Start of PROVIDED ENTRIES

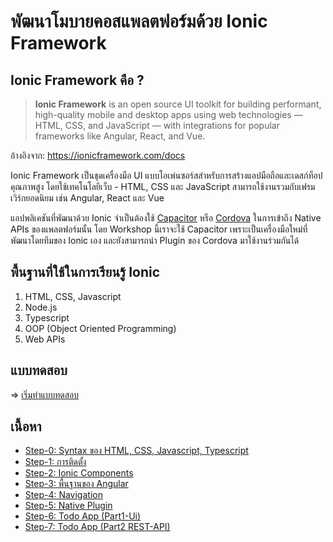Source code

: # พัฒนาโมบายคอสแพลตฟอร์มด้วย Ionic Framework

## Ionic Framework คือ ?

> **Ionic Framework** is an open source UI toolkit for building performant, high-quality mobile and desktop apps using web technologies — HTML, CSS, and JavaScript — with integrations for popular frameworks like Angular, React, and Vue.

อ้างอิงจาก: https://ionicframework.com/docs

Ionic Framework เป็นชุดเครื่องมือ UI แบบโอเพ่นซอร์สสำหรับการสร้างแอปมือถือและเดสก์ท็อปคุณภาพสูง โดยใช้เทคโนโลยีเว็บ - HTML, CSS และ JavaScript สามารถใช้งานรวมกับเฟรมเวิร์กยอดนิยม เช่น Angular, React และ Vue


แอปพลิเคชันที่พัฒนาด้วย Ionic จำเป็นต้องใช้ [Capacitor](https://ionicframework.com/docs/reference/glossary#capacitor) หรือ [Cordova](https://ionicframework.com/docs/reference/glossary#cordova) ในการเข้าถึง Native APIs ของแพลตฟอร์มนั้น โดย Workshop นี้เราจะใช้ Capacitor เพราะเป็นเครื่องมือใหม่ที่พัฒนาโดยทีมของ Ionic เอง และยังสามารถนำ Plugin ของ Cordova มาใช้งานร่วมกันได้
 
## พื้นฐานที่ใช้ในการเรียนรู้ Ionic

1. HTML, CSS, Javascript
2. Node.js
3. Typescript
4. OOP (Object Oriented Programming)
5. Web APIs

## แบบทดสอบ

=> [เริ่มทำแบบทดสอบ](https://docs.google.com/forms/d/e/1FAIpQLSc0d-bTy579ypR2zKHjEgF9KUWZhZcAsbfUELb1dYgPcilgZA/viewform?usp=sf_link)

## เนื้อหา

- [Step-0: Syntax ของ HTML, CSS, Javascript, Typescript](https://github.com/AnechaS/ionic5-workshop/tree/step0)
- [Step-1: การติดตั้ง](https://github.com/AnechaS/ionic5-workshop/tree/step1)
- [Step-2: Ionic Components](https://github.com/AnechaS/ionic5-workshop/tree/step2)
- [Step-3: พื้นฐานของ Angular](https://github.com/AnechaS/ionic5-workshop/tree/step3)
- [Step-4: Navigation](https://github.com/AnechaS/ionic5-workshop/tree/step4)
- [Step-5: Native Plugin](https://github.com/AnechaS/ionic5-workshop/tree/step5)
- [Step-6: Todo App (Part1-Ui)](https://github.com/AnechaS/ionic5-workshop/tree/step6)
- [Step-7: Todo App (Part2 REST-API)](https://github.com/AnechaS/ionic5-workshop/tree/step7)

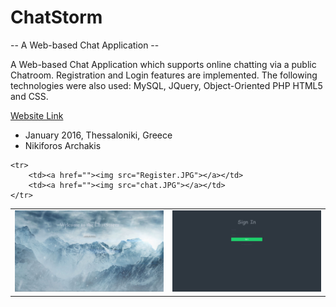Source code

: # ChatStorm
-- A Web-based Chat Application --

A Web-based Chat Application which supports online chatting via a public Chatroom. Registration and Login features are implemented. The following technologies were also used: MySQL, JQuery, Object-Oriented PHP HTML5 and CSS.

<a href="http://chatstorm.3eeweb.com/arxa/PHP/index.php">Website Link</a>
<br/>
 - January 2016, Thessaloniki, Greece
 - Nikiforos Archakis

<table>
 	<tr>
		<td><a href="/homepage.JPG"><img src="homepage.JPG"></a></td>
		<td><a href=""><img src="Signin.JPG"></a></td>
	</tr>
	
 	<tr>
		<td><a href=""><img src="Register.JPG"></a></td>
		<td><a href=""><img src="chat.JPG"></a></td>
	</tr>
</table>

End of PROVIDED ENTRIES
Start of PROVIDED ENTRIES

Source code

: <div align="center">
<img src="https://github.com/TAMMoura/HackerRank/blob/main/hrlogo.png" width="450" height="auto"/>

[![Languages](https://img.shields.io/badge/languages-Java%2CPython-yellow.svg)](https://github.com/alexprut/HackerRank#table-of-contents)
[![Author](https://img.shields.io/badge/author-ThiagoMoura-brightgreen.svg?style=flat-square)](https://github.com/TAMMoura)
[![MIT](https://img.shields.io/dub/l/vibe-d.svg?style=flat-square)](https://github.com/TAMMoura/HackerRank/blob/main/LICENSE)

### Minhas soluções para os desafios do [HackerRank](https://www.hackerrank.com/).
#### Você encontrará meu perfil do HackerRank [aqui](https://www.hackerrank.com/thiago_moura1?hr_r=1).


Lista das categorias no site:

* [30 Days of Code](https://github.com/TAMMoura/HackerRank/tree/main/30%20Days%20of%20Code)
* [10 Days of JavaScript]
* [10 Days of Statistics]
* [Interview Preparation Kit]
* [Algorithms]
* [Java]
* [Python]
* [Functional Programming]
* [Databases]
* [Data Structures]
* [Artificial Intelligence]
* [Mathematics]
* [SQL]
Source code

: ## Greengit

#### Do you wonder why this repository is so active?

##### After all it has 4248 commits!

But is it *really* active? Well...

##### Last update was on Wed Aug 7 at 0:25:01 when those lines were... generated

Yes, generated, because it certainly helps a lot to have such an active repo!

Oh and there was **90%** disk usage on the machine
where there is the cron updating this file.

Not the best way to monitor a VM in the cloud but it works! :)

End of PROVIDED ENTRIES
Start of PROVIDED ENTRIES

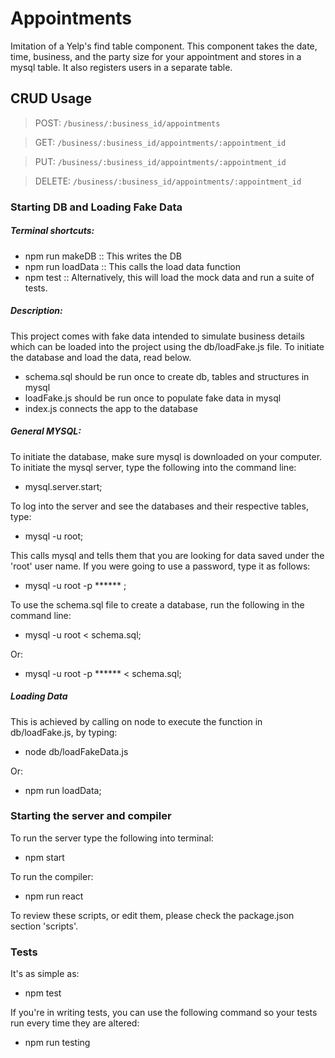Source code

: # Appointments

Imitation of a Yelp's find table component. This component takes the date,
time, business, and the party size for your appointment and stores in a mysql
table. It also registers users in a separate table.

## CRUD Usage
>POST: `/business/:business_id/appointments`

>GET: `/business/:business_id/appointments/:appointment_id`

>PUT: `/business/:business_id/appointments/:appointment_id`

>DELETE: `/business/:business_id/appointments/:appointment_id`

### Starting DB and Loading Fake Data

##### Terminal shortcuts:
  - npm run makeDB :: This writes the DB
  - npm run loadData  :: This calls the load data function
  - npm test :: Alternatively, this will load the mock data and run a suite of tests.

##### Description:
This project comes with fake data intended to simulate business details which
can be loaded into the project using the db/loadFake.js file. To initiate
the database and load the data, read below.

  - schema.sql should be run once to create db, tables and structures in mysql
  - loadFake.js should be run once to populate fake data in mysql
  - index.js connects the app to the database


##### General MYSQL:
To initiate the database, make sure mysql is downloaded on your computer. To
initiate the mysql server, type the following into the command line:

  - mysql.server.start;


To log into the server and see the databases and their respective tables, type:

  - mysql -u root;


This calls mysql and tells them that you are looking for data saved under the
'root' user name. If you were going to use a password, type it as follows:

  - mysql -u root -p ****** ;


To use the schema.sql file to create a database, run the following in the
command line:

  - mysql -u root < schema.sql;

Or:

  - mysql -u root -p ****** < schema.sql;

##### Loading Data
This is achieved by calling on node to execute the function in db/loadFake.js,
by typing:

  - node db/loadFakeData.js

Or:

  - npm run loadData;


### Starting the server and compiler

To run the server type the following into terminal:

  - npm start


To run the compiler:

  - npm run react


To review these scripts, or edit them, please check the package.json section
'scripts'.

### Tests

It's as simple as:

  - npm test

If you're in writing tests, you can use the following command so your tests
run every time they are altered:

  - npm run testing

End of PROVIDED ENTRIES

[TASK STATEMENT] If a line in the entries above contains the word "your", count it, and give only the final number.

[RESPONSE FOR THIS EXERCISE] 3